:: WORK INSTRUCTIONS ::
The response must contain each line of the material that holds "because".

── RECORDS SUPPLIED

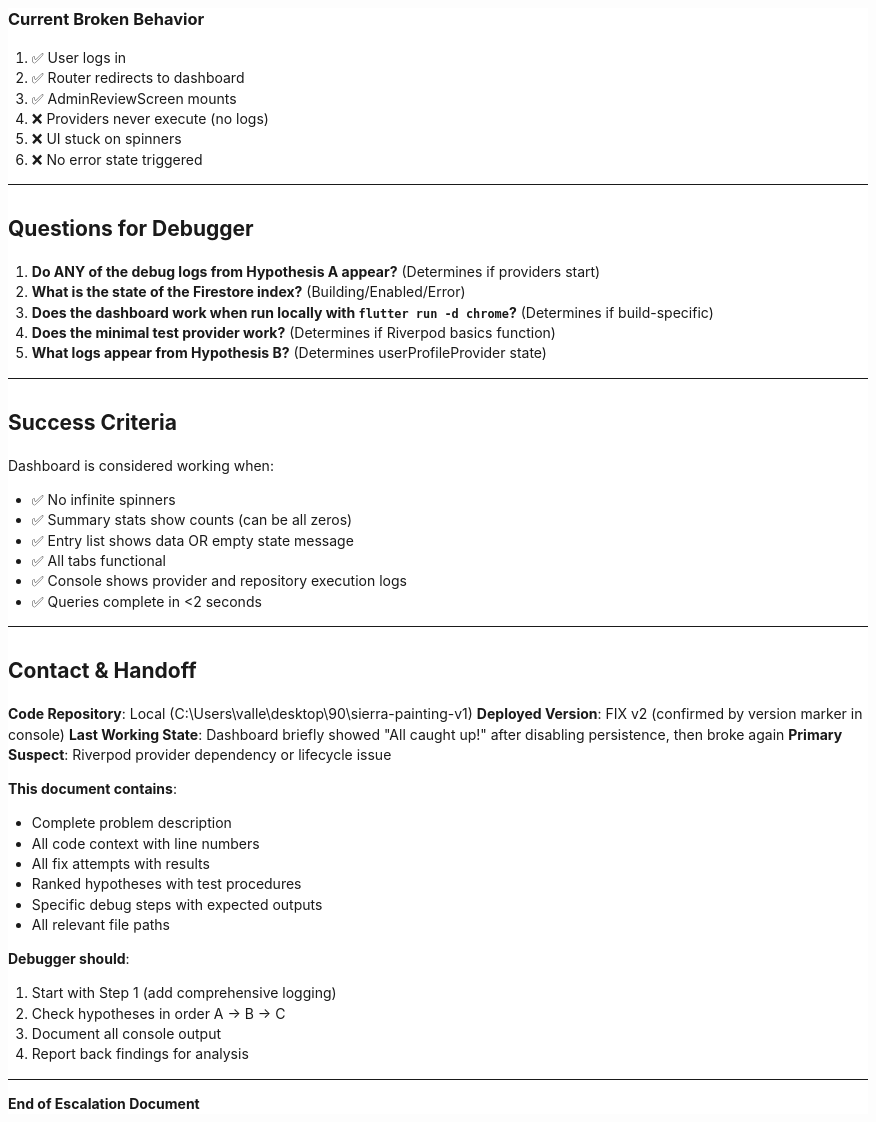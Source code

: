 ### Current Broken Behavior
1. ✅ User logs in
2. ✅ Router redirects to dashboard
3. ✅ AdminReviewScreen mounts
4. ❌ Providers never execute (no logs)
5. ❌ UI stuck on spinners
6. ❌ No error state triggered

---

## Questions for Debugger

1. **Do ANY of the debug logs from Hypothesis A appear?** (Determines if providers start)
2. **What is the state of the Firestore index?** (Building/Enabled/Error)
3. **Does the dashboard work when run locally with `flutter run -d chrome`?** (Determines if build-specific)
4. **Does the minimal test provider work?** (Determines if Riverpod basics function)
5. **What logs appear from Hypothesis B?** (Determines userProfileProvider state)

---

## Success Criteria

Dashboard is considered working when:
- ✅ No infinite spinners
- ✅ Summary stats show counts (can be all zeros)
- ✅ Entry list shows data OR empty state message
- ✅ All tabs functional
- ✅ Console shows provider and repository execution logs
- ✅ Queries complete in <2 seconds

---

## Contact & Handoff

**Code Repository**: Local (C:\Users\valle\desktop\90\sierra-painting-v1)
**Deployed Version**: FIX v2 (confirmed by version marker in console)
**Last Working State**: Dashboard briefly showed "All caught up!" after disabling persistence, then broke again
**Primary Suspect**: Riverpod provider dependency or lifecycle issue

**This document contains**:
- Complete problem description
- All code context with line numbers
- All fix attempts with results
- Ranked hypotheses with test procedures
- Specific debug steps with expected outputs
- All relevant file paths

**Debugger should**:
1. Start with Step 1 (add comprehensive logging)
2. Check hypotheses in order A → B → C
3. Document all console output
4. Report back findings for analysis

---

**End of Escalation Document**
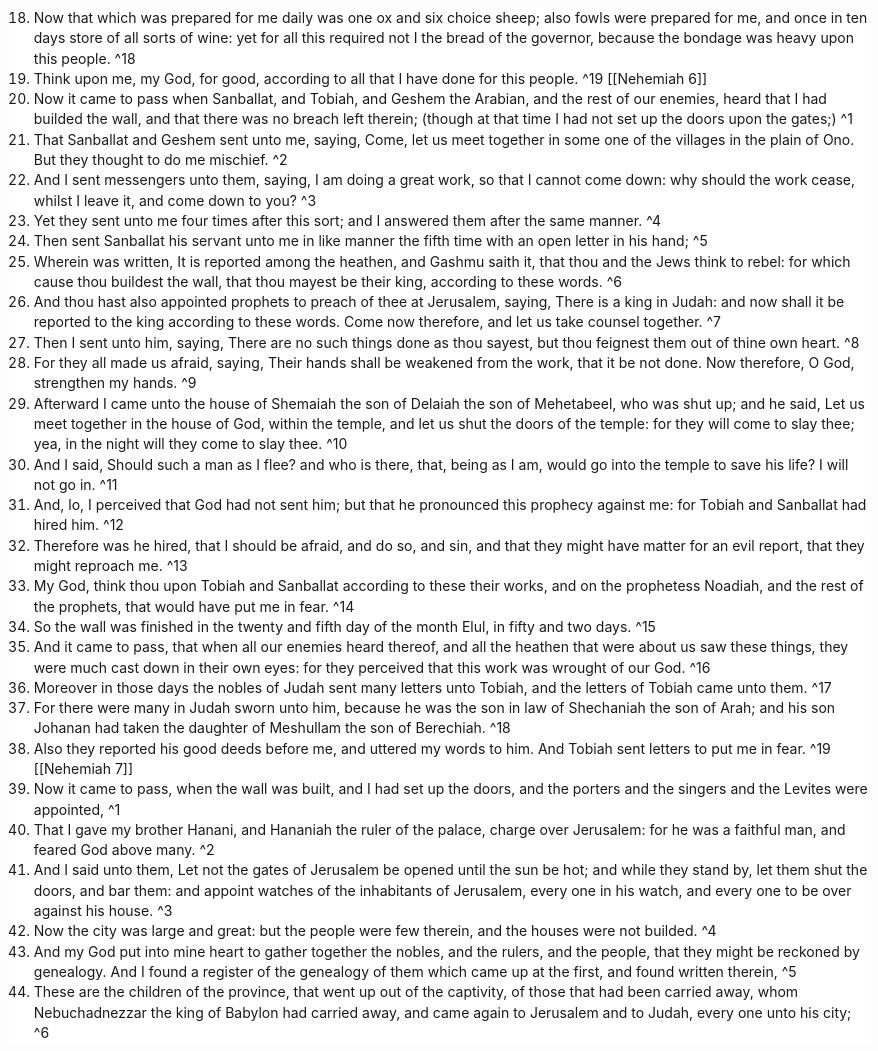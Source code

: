  18. Now that which was prepared for me daily was one ox and six choice sheep; also fowls were prepared for me, and once in ten days store of all sorts of wine: yet for all this required not I the bread of the governor, because the bondage was heavy upon this people. ^18
 19. Think upon me, my God, for good, according to all that I have done for this people. ^19
 [[Nehemiah 6]]
 1. Now it came to pass when Sanballat, and Tobiah, and Geshem the Arabian, and the rest of our enemies, heard that I had builded the wall, and that there was no breach left therein; (though at that time I had not set up the doors upon the gates;) ^1
 2. That Sanballat and Geshem sent unto me, saying, Come, let us meet together in some one of the villages in the plain of Ono. But they thought to do me mischief. ^2
 3. And I sent messengers unto them, saying, I am doing a great work, so that I cannot come down: why should the work cease, whilst I leave it, and come down to you? ^3
 4. Yet they sent unto me four times after this sort; and I answered them after the same manner. ^4
 5. Then sent Sanballat his servant unto me in like manner the fifth time with an open letter in his hand; ^5
 6. Wherein was written, It is reported among the heathen, and Gashmu saith it, that thou and the Jews think to rebel: for which cause thou buildest the wall, that thou mayest be their king, according to these words. ^6
 7. And thou hast also appointed prophets to preach of thee at Jerusalem, saying, There is a king in Judah: and now shall it be reported to the king according to these words. Come now therefore, and let us take counsel together. ^7
 8. Then I sent unto him, saying, There are no such things done as thou sayest, but thou feignest them out of thine own heart. ^8
 9. For they all made us afraid, saying, Their hands shall be weakened from the work, that it be not done. Now therefore, O God, strengthen my hands. ^9
 10. Afterward I came unto the house of Shemaiah the son of Delaiah the son of Mehetabeel, who was shut up; and he said, Let us meet together in the house of God, within the temple, and let us shut the doors of the temple: for they will come to slay thee; yea, in the night will they come to slay thee. ^10
 11. And I said, Should such a man as I flee? and who is there, that, being as I am, would go into the temple to save his life? I will not go in. ^11
 12. And, lo, I perceived that God had not sent him; but that he pronounced this prophecy against me: for Tobiah and Sanballat had hired him. ^12
 13. Therefore was he hired, that I should be afraid, and do so, and sin, and that they might have matter for an evil report, that they might reproach me. ^13
 14. My God, think thou upon Tobiah and Sanballat according to these their works, and on the prophetess Noadiah, and the rest of the prophets, that would have put me in fear. ^14
 15. So the wall was finished in the twenty and fifth day of the month Elul, in fifty and two days. ^15
 16. And it came to pass, that when all our enemies heard thereof, and all the heathen that were about us saw these things, they were much cast down in their own eyes: for they perceived that this work was wrought of our God. ^16
 17. Moreover in those days the nobles of Judah sent many letters unto Tobiah, and the letters of Tobiah came unto them. ^17
 18. For there were many in Judah sworn unto him, because he was the son in law of Shechaniah the son of Arah; and his son Johanan had taken the daughter of Meshullam the son of Berechiah. ^18
 19. Also they reported his good deeds before me, and uttered my words to him. And Tobiah sent letters to put me in fear. ^19
 [[Nehemiah 7]]
 1. Now it came to pass, when the wall was built, and I had set up the doors, and the porters and the singers and the Levites were appointed, ^1
 2. That I gave my brother Hanani, and Hananiah the ruler of the palace, charge over Jerusalem: for he was a faithful man, and feared God above many. ^2
 3. And I said unto them, Let not the gates of Jerusalem be opened until the sun be hot; and while they stand by, let them shut the doors, and bar them: and appoint watches of the inhabitants of Jerusalem, every one in his watch, and every one to be over against his house. ^3
 4. Now the city was large and great: but the people were few therein, and the houses were not builded. ^4
 5. And my God put into mine heart to gather together the nobles, and the rulers, and the people, that they might be reckoned by genealogy. And I found a register of the genealogy of them which came up at the first, and found written therein, ^5
 6. These are the children of the province, that went up out of the captivity, of those that had been carried away, whom Nebuchadnezzar the king of Babylon had carried away, and came again to Jerusalem and to Judah, every one unto his city; ^6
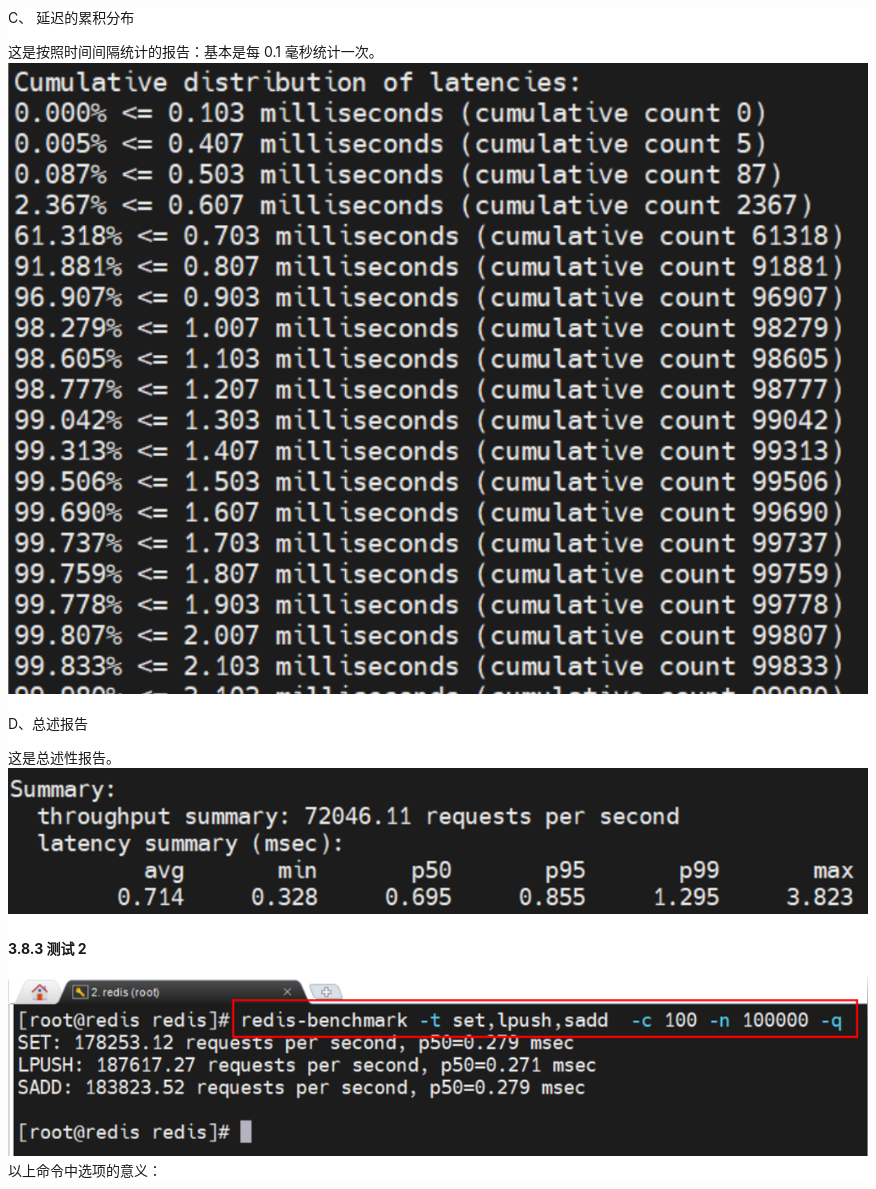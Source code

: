 C、 延迟的累积分布

这是按照时间间隔统计的报告：基本是每 0.1 毫秒统计一次。
<img src=".\MDImg\三\3.8.2-4eg.png" alt="img" style="zoom:100%;" />

D、总述报告

这是总述性报告。
<img src=".\MDImg\三\3.8.2-5eg.png" alt="img" style="zoom:100%;" />

#### 3.8.3 测试 2

<img src=".\MDImg\三\3.8.3-1eg.png" alt="img" style="zoom:100%;" />
以上命令中选项的意义：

────

:: ANSWER TO THE PROBLEM ::
:  18. Now that which was prepared for me daily was one ox and six choice sheep; also fowls were prepared for me, and once in ten days store of all sorts of wine: yet for all this required not I the bread of the governor, because the bondage was heavy upon this people. ^18
 18. For there were many in Judah sworn unto him, because he was the son in law of Shechaniah the son of Arah; and his son Johanan had taken the daughter of Meshullam the son of Berechiah. ^18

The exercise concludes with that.